Racker noted later that reconstituting systems successfully required three things. First, one needed cheap labor. Pullman’s skilled new student, Harvey Penefsky, provided that. Second, one needed large quantities of stable material. David Green had pioneered how to prepare mitochondria from beef heart. He invited the team to the University of Wisconsin, where they learned his techniques. Finally, one needed new ideas. Here, that meant a new machine for shaking the cells and proteins apart. Centrifugation then sedimented out submitochondrial particles and the team tested re-adding various soluble fractions to identify functional factors. The first, named F1, was the main part of the enzyme, ATPase (later called ATP synthase), where ATP was formed. Subsequently, Yasuo Kagawa helped confirm that F1 units could be seen in electron micrographs as small knobs on the inside of the mitochondrial membrane. Kagawa and Racker then isolated the segment of ATPase, embedded in the membrane, where F1 attached. It was named Fo for reestablishing a known function: inhibition by oligomycin. Racker tried many other methods of destroying and separating the mitochondria, yielding an array of particle types. More supplemental factors emerged: two factors that held F1 to Fo (F6 and part of F4, later renamed OSCP) and F 2(also called Factor B), all whose regulatory function was elucidated much later. (F3, F4, and F5 were later reclassified or abandoned as contaminated extracts.)
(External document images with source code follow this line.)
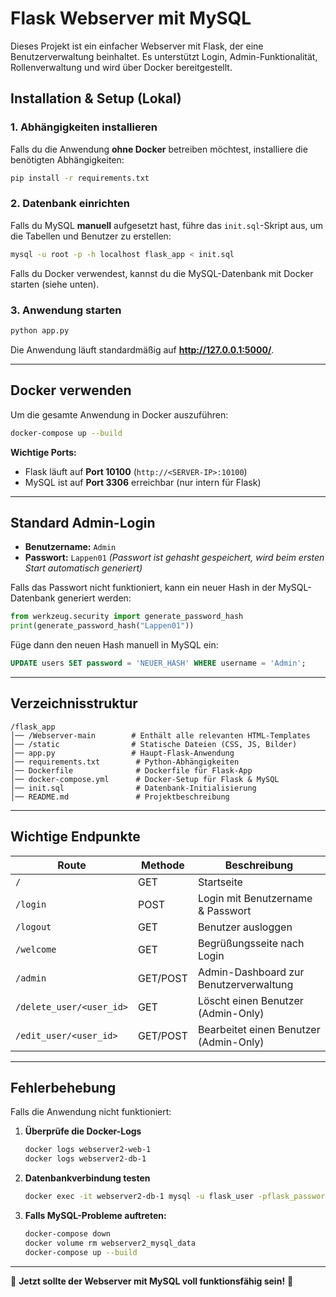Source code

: # Flask Webserver mit MySQL

Dieses Projekt ist ein einfacher Webserver mit Flask, der eine Benutzerverwaltung beinhaltet. Es unterstützt Login, Admin-Funktionalität, Rollenverwaltung und wird über Docker bereitgestellt.

## Installation & Setup (Lokal)

### 1. Abhängigkeiten installieren
Falls du die Anwendung **ohne Docker** betreiben möchtest, installiere die benötigten Abhängigkeiten:
```bash
pip install -r requirements.txt
```

### 2. Datenbank einrichten
Falls du MySQL **manuell** aufgesetzt hast, führe das `init.sql`-Skript aus, um die Tabellen und Benutzer zu erstellen:
```bash
mysql -u root -p -h localhost flask_app < init.sql
```
Falls du Docker verwendest, kannst du die MySQL-Datenbank mit Docker starten (siehe unten).

### 3. Anwendung starten
```bash
python app.py
```
Die Anwendung läuft standardmäßig auf **http://127.0.0.1:5000/**.

---

## Docker verwenden
Um die gesamte Anwendung in Docker auszuführen:
```bash
docker-compose up --build
```
**Wichtige Ports:**
- Flask läuft auf **Port 10100** (`http://<SERVER-IP>:10100`)
- MySQL ist auf **Port 3306** erreichbar (nur intern für Flask)

---

## Standard Admin-Login
- **Benutzername:** `Admin`
- **Passwort:** `Lappen01` *(Passwort ist gehasht gespeichert, wird beim ersten Start automatisch generiert)*

Falls das Passwort nicht funktioniert, kann ein neuer Hash in der MySQL-Datenbank generiert werden:
```python
from werkzeug.security import generate_password_hash
print(generate_password_hash("Lappen01"))
```
Füge dann den neuen Hash manuell in MySQL ein:
```sql
UPDATE users SET password = 'NEUER_HASH' WHERE username = 'Admin';
```

---

## Verzeichnisstruktur
```plaintext
/flask_app
│── /Webserver-main        # Enthält alle relevanten HTML-Templates
│── /static                # Statische Dateien (CSS, JS, Bilder)
│── app.py                 # Haupt-Flask-Anwendung
│── requirements.txt        # Python-Abhängigkeiten
│── Dockerfile              # Dockerfile für Flask-App
│── docker-compose.yml      # Docker-Setup für Flask & MySQL
│── init.sql                # Datenbank-Initialisierung
│── README.md               # Projektbeschreibung
```

---

## Wichtige Endpunkte
| Route            | Methode | Beschreibung |
|-----------------|---------|-------------|
| `/`             | GET     | Startseite |
| `/login`        | POST    | Login mit Benutzername & Passwort |
| `/logout`       | GET     | Benutzer ausloggen |
| `/welcome`      | GET     | Begrüßungsseite nach Login |
| `/admin`        | GET/POST| Admin-Dashboard zur Benutzerverwaltung |
| `/delete_user/<user_id>` | GET | Löscht einen Benutzer (Admin-Only) |
| `/edit_user/<user_id>` | GET/POST | Bearbeitet einen Benutzer (Admin-Only) |

---

## Fehlerbehebung
Falls die Anwendung nicht funktioniert:
1. **Überprüfe die Docker-Logs**
   ```bash
   docker logs webserver2-web-1
   docker logs webserver2-db-1
   ```
2. **Datenbankverbindung testen**
   ```bash
   docker exec -it webserver2-db-1 mysql -u flask_user -pflask_password -h db flask_app
   ```
3. **Falls MySQL-Probleme auftreten:**
   ```bash
   docker-compose down
   docker volume rm webserver2_mysql_data
   docker-compose up --build
   ```

---

🚀 **Jetzt sollte der Webserver mit MySQL voll funktionsfähig sein!** 🎉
As progress stalled, Racker looked for a more easily resolvable system, targeting the ATPase in photosynthesis. Switching from beef heart to the more agreeably smelling spinach, he and Vida Vambutas isolated the chloroplast’s analog to F1: CF1. Their work helped underscore the strong similarities between ox phos and photophosphorylation (how plants generate ATP from light). Racker summarized his work and the state of the field in a monograph, Mechanisms in Bioenergetics, in 1965. The following year his professional contributions were recognized by his election to the National Academy of Sciences.

Reconstituting Membrane-Bound Enzymes In the mid-1960s, research on ox phos became notoriously frustrating. The system was located in the mitochondrial membrane. Membranes are primarily lipids, chemically more like oil than water, and no one could extract membrane-bound proteins that would still function. Peter Mitchell suggested a possible reason. He contended that energy did not flow through a succession of energy-rich bonds, as modeled in Racker’s 1952 account of glycolysis. Mitchell proposed a chemiosmotic mechanism instead, whereby ox phos generated an electrochemical proton gradient across the membrane. Any system would thus require an intact closed vesicle. The membrane was itself viewed as a functional barrier. Racker met with Mitchell in New York City in 1965, and they discussed his ideas, but Racker did not deem them supported by the available evidence.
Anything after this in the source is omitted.